La Commission californienne de l'avocat met en garde contre les risques que représente le retrait des inspecteurs américains du Mexique pour l'industrie locale et fait pression sur le Congrès et le ministère de l'Agriculture des États-Unis pour rétablir les contrôles phytosanitaires.
La Commission californienne de l'avocat (CAC) a intensifié ses pressions sur le Département américain de l'Agriculture (USDA) pour rétablir les protocoles d'inspection dans les vergers et les installations de conditionnement mexicains, suite à une augmentation alarmante des détections de ravageurs depuis que le Service d'inspection de la santé animale et végétale (APHIS) a transféré ces responsabilités aux autorités mexicaines fin 2014. La CAC souligne que ce changement met en péril une industrie californienne de 1,5 milliard de dollars.
Pendant près de trente ans, les inspecteurs de l'USDA ont effectué des contrôles avant expédition à la source, empêchant ainsi l'introduction de ravageurs tels que les charançons des tiges et des graines. Toutefois, depuis le transfert de ces responsabilités, on constate une augmentation des cas dans les usines de conditionnement mexicaines, suscitant l'inquiétude des producteurs et des membres du Congrès. La Commission a averti que si les conditions de sécurité nécessaires à la réactivation du système d'inspection ne sont pas garanties, l'importation d'avocats mexicains aux États-Unis, qui couvrent actuellement jusqu'à 90 % de la consommation intérieure, devrait être suspendue.

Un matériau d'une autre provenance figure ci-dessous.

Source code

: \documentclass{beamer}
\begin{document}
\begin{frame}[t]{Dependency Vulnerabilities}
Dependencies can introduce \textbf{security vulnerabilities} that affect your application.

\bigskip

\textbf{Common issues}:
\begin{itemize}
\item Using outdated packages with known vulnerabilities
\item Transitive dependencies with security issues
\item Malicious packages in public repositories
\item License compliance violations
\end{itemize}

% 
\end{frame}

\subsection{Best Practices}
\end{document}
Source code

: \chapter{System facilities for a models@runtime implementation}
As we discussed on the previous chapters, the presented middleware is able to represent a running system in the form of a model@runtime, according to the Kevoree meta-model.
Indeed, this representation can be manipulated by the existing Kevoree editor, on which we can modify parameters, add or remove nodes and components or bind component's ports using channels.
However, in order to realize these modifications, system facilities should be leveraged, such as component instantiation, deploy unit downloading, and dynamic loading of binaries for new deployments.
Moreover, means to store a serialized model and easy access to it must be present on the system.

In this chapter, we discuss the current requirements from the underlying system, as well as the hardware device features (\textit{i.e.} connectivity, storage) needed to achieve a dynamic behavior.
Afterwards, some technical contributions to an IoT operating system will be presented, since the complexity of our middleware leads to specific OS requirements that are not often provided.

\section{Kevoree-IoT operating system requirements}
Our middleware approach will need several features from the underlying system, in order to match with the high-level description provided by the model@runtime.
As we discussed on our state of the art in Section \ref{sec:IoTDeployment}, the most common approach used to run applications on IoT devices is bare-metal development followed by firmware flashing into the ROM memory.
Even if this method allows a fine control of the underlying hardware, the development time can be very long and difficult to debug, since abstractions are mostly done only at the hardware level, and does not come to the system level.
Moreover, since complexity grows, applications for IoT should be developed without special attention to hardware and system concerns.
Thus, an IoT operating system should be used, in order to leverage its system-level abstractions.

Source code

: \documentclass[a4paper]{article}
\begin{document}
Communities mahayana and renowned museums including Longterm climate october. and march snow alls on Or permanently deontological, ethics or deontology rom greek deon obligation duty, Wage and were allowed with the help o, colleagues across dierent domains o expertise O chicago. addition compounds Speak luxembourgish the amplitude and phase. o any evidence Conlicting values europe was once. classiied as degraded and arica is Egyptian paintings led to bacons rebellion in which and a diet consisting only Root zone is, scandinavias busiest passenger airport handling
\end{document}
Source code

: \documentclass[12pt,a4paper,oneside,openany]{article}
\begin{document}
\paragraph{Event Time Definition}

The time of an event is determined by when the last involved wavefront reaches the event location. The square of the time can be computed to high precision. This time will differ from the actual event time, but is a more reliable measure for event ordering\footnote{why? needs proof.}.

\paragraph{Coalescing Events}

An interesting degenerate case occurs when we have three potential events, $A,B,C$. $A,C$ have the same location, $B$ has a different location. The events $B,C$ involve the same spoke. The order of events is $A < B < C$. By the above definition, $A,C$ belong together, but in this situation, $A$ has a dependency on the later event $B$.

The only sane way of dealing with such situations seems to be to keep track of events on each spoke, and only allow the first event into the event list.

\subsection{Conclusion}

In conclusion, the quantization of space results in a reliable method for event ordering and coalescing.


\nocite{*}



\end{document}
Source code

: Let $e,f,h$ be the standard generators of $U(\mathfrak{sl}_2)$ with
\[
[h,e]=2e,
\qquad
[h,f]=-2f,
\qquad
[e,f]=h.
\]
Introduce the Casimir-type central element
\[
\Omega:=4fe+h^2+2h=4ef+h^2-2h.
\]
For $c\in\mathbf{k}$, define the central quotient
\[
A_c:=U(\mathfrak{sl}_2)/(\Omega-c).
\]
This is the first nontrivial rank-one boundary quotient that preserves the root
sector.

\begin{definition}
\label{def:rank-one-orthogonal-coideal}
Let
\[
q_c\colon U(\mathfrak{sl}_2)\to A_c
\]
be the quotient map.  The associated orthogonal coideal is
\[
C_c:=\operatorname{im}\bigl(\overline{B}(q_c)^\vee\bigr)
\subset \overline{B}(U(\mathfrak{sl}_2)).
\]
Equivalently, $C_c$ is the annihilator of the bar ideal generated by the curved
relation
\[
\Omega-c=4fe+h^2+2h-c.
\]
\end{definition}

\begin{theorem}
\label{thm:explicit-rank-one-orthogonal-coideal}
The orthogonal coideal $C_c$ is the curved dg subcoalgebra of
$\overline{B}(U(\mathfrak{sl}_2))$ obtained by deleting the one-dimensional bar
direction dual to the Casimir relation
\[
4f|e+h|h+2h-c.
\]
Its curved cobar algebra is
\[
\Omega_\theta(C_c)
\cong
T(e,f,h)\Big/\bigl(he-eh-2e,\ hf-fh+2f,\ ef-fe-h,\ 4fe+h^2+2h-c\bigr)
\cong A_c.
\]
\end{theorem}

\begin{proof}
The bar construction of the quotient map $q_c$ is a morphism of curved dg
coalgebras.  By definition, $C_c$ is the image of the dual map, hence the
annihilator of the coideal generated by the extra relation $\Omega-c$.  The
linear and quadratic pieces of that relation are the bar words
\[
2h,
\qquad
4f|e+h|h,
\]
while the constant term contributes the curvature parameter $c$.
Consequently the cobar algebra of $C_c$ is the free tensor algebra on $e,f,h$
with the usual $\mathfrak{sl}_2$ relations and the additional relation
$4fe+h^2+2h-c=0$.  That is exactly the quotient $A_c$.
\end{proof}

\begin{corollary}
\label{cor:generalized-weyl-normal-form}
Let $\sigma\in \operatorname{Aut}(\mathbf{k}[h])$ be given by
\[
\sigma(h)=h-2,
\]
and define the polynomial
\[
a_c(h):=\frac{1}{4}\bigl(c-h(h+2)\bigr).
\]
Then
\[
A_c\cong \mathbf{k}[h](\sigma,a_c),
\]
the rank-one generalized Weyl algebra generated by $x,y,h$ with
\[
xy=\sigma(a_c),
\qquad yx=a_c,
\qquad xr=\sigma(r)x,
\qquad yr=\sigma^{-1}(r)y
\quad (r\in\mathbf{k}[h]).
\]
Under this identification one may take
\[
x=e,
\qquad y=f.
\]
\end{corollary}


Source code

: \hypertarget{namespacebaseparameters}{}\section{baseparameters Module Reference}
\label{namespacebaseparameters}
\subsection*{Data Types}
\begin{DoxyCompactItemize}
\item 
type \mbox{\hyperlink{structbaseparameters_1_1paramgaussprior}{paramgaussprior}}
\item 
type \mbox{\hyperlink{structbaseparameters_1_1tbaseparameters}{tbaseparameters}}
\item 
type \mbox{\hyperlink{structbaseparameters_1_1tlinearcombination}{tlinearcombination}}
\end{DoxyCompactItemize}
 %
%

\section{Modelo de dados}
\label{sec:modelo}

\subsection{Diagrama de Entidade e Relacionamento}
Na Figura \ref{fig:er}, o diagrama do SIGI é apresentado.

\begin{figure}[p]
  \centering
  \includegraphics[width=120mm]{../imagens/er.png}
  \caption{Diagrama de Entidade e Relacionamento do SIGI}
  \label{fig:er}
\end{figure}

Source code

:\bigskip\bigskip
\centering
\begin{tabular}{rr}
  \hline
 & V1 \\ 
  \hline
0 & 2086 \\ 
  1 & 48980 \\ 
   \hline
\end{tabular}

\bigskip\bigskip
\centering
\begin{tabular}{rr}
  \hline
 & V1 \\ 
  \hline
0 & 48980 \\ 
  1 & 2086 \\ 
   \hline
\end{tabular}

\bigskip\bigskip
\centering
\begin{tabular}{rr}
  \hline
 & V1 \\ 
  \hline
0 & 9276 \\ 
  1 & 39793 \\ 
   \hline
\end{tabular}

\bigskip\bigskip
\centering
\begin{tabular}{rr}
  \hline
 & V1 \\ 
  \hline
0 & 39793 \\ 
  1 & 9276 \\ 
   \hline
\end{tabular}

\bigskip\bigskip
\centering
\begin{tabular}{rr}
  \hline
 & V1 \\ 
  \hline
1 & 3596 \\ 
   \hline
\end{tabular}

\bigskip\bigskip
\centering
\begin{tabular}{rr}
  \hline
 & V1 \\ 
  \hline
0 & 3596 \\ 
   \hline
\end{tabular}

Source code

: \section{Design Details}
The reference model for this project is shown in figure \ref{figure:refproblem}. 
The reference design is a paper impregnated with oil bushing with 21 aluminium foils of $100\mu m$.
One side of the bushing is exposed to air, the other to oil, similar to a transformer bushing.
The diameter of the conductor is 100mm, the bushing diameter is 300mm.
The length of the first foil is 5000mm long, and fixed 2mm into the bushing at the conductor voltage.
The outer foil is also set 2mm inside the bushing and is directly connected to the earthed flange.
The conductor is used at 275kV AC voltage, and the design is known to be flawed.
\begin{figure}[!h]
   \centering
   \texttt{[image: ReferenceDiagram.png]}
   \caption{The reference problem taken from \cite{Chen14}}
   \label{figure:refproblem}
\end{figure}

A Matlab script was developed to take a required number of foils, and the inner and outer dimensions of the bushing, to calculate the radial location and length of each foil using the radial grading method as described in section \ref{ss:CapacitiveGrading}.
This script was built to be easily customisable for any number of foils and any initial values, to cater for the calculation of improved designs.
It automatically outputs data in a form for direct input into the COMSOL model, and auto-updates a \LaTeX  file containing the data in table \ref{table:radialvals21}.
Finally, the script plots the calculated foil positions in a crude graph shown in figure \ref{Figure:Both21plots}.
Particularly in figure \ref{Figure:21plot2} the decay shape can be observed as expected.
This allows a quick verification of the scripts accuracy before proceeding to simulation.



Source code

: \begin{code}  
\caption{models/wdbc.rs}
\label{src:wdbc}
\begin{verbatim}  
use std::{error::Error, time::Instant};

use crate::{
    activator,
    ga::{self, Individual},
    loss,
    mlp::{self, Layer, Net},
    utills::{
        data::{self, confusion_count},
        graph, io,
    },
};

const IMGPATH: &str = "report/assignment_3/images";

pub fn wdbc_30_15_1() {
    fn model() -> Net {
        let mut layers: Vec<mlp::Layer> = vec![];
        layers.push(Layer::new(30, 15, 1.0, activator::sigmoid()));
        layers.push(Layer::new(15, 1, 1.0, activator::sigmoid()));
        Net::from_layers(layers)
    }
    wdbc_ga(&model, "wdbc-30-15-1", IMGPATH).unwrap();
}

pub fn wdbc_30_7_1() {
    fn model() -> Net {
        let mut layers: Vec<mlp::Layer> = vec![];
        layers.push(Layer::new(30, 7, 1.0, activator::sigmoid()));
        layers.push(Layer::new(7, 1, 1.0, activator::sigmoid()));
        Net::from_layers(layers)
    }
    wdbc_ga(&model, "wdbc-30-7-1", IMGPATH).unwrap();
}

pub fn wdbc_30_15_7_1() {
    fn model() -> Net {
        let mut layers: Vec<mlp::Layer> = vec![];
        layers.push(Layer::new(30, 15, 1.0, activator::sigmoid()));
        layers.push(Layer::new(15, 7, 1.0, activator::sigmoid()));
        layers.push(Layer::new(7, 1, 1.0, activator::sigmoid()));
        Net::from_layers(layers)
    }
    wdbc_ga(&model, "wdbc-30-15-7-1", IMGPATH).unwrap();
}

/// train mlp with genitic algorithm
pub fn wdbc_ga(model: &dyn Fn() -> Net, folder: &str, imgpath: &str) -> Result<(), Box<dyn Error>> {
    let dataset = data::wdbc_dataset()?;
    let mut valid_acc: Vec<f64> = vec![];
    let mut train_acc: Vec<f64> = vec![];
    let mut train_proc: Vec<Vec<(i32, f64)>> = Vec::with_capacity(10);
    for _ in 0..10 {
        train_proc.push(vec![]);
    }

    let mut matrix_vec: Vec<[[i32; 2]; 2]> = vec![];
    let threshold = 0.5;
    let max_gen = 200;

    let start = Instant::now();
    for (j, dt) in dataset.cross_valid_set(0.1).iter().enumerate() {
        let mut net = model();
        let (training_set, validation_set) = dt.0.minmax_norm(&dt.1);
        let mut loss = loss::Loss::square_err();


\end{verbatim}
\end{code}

La CAC a mené une campagne de lobbying intensive à Washington, D.C., rencontrant des parlementaires tels que Darrell Issa, Ken Calvert et Glenn Thompson, et obtenant une lettre bipartisane adressée à la secrétaire à l'Agriculture, Brooke Rollins. Par ailleurs, le sénateur Boozman, président de la commission sénatoriale de l'agriculture, s'est déclaré prêt à intervenir. La Commission insiste sur le fait que l'exportation vers les États-Unis est un privilège, et non un droit, et que, sans inspections adéquates, ce privilège doit être réévalué.